たとえば街で散見されるのは、ごみの散乱と投棄。特に路地や空き地などの公共サービスの行き届いていない区域では、投棄環境問題だけではなく治安の悪化にもつながっています。また、アフリカにおける主要な廃棄物である有機ゴミは、ハエなどの害虫を引き寄せる事が多く、害虫の糞口感染によって胃腸炎やコレラなどの病気が蔓延するリスクを高めています。プラスチックゴミについても、ゴミに溜まった水は蚊を繁殖させ、デング熱や黄熱病を広げる結果となっています。現在サブサハラでは、70%を超えるゴミがオープンダンプサイトに投棄されており、害虫・害獣の問題を発生させているだけでなく、温室効果ガスがコントロールされないままに放出されているために気候変動の原因にもなっています。

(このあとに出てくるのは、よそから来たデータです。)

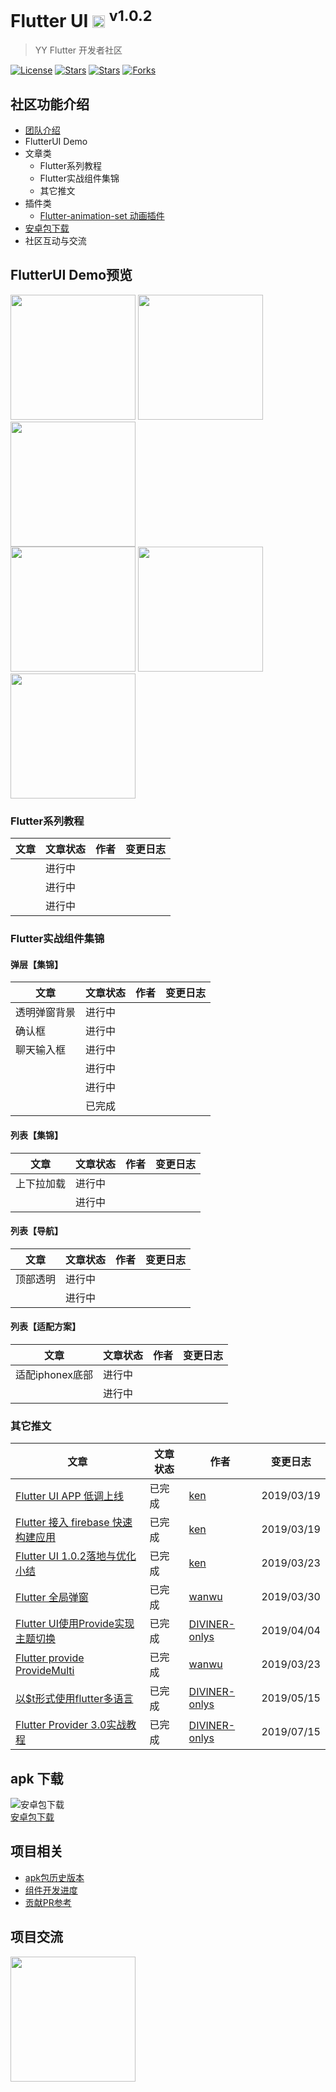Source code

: #  Flutter UI <img src="https://github.com/YYFlutter/flutter-ui/blob/master/android/app/src/main/res/mipmap-ldpi/ic_launcher.png?raw=true" height="20"> <sup>v1.0.2</sup>

> YY Flutter 开发者社区

[![License](https://img.shields.io/github/issues/YYFlutter/flutter-ui.svg)](https://jitpack.io/#YYFlutter/flutter-ui) 
[![Stars](https://img.shields.io/github/stars/YYFlutter/flutter-ui.svg)](https://jitpack.io/#YYFlutter/flutter-ui) 
[![Stars](https://img.shields.io/github/forks/YYFlutter/flutter-ui.svg)](https://jitpack.io/#YYFlutter/flutter-ui) 
[![Forks](https://img.shields.io/github/issues/YYFlutter/flutter-ui.svg)](https://jitpack.io/#YYFlutter/flutter-ui)

## 社区功能介绍  
+ [团队介绍]()
+ FlutterUI Demo
+ 文章类
	+ Flutter系列教程
	+ Flutter实战组件集锦
	+ 其它推文
+ 插件类
	+ [Flutter-animation-set 动画插件](https://github.com/YYFlutter/flutter-animation-set)
+ [安卓包下载](https://github.com/YYFlutter/flutter-ui/releases/download/v1.0.2/app-release.apk)
+ 社区互动与交流


## FlutterUI Demo预览 
<img src="https://github.com/YYFlutter/flutter-ui/blob/master/readme/1.0.2/1.jpg?raw=true" width="200" /> <img src="https://github.com/YYFlutter/flutter-ui/blob/master/readme/1.0.2/2.jpg?raw=true" width="200" /> <img src="https://github.com/YYFlutter/flutter-ui/blob/master/readme/1.0.2/3.jpg?raw=true" width="200" />  
<img src="https://github.com/YYFlutter/flutter-ui/blob/master/readme/1.0.2/4.jpg?raw=true" width="200" /> <img src="https://github.com/YYFlutter/flutter-ui/blob/master/readme/1.0.2/5.jpg?raw=true" width="200" /> <img src="https://github.com/YYFlutter/flutter-ui/blob/master/readme/1.0.2/6.jpg?raw=true" width="200" />

### Flutter系列教程
| 文章 | 文章状态 | 作者 | 变更日志 |
| --- | --- | --- | --- |
|   | 进行中 |  |  |
|   | 进行中 |  |  |
|   | 进行中 |  |  |


<a name="1b4593e9"></a>
### Flutter实战组件集锦
#### 弹层【集锦】
| 文章 | 文章状态 | 作者 | 变更日志 |
| --- | --- | --- | --- |
| 透明弹窗背景  | 进行中 |  |  |
| 确认框  | 进行中 |  |  |
| 聊天输入框  | 进行中 |  |  |
|   | 进行中 |  |  |
|   | 进行中 |  |  |
|   | 已完成 |  |  |


#### 列表【集锦】
| 文章 | 文章状态 | 作者 | 变更日志 |
| --- | --- | --- | --- |
| 上下拉加载  | 进行中 |  |  |
|   | 进行中 |  |  |


#### 列表【导航】
| 文章 | 文章状态 | 作者 | 变更日志 |
| --- | --- | --- | --- |
| 顶部透明  | 进行中 |  |  |
|   | 进行中 |  |  |


#### 列表【适配方案】
| 文章 | 文章状态 | 作者 | 变更日志 |
| --- | --- | --- | --- |
| 适配iphonex底部  | 进行中 |  |  |
|   | 进行中 |  |  |

### 其它推文
| 文章 | 文章状态 | 作者 | 变更日志 |
| --- | --- | --- | --- |
| [Flutter UI APP 低调上线](https://juejin.im/post/5c90514e6fb9a070c859029c)  | 已完成 | [ken](https://github.com/ckken) | 2019/03/19 |
| [Flutter 接入 firebase 快速构建应用](https://juejin.im/post/5c90514e6fb9a070c859029c)  | 已完成 | [ken](https://github.com/ckken) | 2019/03/19 |
| [Flutter UI 1.0.2落地与优化小结](https://juejin.im/post/5c95e691f265da610c06905c)  | 已完成 | [ken](https://github.com/ckken) | 2019/03/23 |
| [Flutter 全局弹窗](https://juejin.im/post/5c9f2c37518825609415d11d)  |  已完成  |  [wanwu](https://github.com/wanwusangzhi) | 2019/03/30  | 
| [Flutter UI使用Provide实现主题切换](https://juejin.im/post/5ca5e240f265da30c1725021)  |  已完成  |  [DIVINER-onlys](https://github.com/DIVINER-onlys) | 2019/04/04  | 
| [Flutter provide ProvideMulti](https://juejin.im/post/5cc685835188252e8925f056)  |  已完成  |  [wanwu](https://github.com/wanwusangzhi) | 2019/03/23  | 
| [以$t形式使用flutter多语言](https://juejin.im/post/5cdb8adee51d453acc60162c)  |  已完成  |  [DIVINER-onlys](https://github.com/DIVINER-onlys) | 2019/05/15  | 
| [Flutter Provider 3.0实战教程](https://juejin.im/post/5d2c19c6e51d4558936aa11c)  |  已完成  |  [DIVINER-onlys](https://github.com/DIVINER-onlys) | 2019/07/15  | 

  
## apk 下载
![安卓包下载](https://github.com/YYFlutter/flutter-ui/blob/master/readme/apk.png?raw=true)   
[安卓包下载](https://github.com/YYFlutter/flutter-ui/releases/download/v1.0.2/app-release.apk)

## 项目相关
+ [apk包历史版本](https://github.com/YYFlutter/flutter-ui/releases)
+ [组件开发进度](readme/widget_progress.md)
+ [贡献PR参考](readme/pr.md)


## 项目交流   
<img src="https://github.com/YYFlutter/flutter-ui/blob/master/readme/qq-qrcode.png?raw=true" width="200" />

加えて、生ごみなどの有機物以外の、処理の難しいゴミに対する能力不足も廃棄物問題を深刻化させます。経済成長に伴い、プラスチックや電気電子製品、タイヤなどの処理に特殊な技術を要する廃棄物も増えつつあります。これらを適切に処理する技術や法制度が整っていない地域では、作業者に健康被害が出るケースや、環境汚染を引き起こすケースが多く見られます。

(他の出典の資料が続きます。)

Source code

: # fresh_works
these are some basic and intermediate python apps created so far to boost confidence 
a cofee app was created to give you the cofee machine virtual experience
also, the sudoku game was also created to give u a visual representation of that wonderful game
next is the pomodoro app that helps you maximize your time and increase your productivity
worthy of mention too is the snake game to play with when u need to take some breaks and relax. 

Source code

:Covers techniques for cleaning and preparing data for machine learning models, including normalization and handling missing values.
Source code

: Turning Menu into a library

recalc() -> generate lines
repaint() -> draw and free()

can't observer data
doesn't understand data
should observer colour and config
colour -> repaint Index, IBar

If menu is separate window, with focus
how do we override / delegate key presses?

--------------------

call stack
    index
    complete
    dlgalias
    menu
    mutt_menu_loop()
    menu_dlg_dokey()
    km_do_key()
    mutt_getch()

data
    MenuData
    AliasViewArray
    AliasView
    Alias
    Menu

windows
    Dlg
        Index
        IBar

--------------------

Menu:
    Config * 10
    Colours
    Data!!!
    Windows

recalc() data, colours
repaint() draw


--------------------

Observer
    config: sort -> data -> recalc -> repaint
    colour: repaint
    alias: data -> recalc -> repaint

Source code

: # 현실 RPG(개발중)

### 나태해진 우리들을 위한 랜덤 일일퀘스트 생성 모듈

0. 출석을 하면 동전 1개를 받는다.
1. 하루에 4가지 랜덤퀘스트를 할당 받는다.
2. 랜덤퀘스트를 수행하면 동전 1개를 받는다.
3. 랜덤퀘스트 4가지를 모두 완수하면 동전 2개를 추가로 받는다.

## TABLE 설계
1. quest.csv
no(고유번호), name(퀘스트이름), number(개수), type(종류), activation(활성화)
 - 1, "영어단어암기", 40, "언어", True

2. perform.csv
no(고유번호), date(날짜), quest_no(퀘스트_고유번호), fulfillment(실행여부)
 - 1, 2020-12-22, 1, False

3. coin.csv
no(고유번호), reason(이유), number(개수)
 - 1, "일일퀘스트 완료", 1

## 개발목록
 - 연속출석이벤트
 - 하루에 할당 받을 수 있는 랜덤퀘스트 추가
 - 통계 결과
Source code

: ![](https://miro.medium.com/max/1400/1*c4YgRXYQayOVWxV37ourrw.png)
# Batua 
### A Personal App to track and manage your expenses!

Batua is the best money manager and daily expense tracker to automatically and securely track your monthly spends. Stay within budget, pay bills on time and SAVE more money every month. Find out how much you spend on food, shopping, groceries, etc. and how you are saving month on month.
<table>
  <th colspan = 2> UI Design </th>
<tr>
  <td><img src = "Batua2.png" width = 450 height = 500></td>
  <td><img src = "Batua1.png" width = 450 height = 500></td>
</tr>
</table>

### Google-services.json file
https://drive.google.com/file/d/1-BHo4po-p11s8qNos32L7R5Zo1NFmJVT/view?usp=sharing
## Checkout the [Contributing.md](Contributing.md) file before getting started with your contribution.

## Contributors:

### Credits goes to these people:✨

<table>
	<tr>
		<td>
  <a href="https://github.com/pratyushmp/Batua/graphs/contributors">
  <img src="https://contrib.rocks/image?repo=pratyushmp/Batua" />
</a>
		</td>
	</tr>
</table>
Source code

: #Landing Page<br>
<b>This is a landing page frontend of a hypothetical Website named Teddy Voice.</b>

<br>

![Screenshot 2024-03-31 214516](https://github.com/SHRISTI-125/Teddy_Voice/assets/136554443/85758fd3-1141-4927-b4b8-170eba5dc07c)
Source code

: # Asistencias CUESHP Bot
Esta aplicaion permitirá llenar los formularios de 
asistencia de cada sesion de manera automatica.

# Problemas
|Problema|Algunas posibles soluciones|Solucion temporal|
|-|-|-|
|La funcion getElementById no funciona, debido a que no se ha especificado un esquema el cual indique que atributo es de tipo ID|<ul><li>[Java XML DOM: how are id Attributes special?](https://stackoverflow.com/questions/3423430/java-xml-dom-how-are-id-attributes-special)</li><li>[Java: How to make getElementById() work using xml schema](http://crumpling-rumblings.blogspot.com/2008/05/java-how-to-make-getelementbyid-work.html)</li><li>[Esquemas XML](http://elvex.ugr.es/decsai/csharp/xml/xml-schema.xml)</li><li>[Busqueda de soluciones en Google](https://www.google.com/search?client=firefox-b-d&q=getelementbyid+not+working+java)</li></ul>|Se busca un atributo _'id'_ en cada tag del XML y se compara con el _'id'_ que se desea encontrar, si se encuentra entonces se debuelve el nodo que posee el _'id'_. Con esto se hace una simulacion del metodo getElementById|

早急な対策が必要とされる廃棄物処理に対し、現地UNDP A-Labは、都市部の廃棄物収集・処理事業の能力向上や、プラスチックごみの再利用などのスケールアウトの検証を行うべきだと分析しています。先に記載した様に、アフリカは経済成長が目覚ましい注目の大陸です。マラウイ政府は新しいテクノロジーやスタートアップに対しても寛大であり、国内にビジネスとして取り入れることを前向きな姿勢で望んでいます。その一方で、マラウイはアジアやアフリカの大国と比較すると、内陸国家であることもあり海外のノウハウが届きにくく海外からの企業の参入が未だ少ない国です。その為、いち早くビジネスを立ち上げることでファーストムーバーとして経営を確立できるチャンスがある国でもあります。小国家ならではの新しいテクノロジー導入の際のデータ収集のしやすさや、新事業に前向きなマラウイの文化は、日本企業にとっても新しいビジネスの導入検討に際したサンプリングができるなど様々なメリットが期待できます。